DATA PROVIDED ▸
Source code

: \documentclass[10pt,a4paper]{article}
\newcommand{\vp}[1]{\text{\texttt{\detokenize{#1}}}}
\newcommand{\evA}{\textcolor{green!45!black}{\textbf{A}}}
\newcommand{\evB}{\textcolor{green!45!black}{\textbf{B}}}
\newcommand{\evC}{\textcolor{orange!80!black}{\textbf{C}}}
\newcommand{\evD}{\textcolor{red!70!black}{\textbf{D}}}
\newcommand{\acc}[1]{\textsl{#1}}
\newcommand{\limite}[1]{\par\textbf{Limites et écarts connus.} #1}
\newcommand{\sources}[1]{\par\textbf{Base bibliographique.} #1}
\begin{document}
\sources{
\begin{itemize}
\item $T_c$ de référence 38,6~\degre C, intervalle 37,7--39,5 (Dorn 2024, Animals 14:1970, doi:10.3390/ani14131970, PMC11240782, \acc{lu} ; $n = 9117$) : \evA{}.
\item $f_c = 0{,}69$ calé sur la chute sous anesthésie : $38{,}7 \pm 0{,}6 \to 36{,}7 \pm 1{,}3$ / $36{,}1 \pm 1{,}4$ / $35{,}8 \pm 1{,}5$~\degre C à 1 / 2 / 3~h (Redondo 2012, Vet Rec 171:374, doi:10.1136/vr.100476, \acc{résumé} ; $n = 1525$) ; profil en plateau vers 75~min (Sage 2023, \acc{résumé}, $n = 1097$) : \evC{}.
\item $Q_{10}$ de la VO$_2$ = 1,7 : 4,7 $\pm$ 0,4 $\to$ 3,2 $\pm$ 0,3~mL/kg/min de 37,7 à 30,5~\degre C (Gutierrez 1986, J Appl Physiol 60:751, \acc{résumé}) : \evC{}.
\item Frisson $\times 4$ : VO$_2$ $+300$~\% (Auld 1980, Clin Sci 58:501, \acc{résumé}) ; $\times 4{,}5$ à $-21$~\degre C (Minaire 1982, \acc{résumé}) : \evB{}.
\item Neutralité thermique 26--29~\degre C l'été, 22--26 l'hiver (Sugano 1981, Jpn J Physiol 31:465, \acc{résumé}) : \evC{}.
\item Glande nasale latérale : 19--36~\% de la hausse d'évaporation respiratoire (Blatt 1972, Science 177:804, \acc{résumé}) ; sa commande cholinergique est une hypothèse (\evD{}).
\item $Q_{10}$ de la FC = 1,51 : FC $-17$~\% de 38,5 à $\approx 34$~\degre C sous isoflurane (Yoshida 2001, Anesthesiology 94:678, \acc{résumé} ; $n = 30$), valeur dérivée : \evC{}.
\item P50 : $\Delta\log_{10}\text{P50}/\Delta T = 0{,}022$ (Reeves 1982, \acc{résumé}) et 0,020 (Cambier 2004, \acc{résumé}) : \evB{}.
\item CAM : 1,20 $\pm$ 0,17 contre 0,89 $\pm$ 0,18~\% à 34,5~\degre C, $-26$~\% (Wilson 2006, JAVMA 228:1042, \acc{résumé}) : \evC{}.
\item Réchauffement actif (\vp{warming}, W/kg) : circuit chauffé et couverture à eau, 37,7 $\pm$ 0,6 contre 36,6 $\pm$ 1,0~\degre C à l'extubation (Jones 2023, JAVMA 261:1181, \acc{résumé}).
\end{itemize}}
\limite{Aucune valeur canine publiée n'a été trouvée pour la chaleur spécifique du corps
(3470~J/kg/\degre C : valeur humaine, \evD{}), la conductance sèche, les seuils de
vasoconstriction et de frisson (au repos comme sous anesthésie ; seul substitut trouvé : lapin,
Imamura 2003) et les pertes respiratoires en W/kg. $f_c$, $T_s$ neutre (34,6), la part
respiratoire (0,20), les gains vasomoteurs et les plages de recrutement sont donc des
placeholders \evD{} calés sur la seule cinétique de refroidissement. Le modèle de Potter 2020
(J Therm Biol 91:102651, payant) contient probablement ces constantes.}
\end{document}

WHAT IS REQUIRED ▸ The word "valeur" appears in some lines of the data. Copy every one of those lines.

THE ANSWER ▸
\item $Q_{10}$ de la FC = 1,51 : FC $-17$~\% de 38,5 à $\approx 34$~\degre C sous isoflurane (Yoshida 2001, Anesthesiology 94:678, \acc{résumé} ; $n = 30$), valeur dérivée : \evC{}.
\limite{Aucune valeur canine publiée n'a été trouvée pour la chaleur spécifique du corps
(3470~J/kg/\degre C : valeur humaine, \evD{}), la conductance sèche, les seuils de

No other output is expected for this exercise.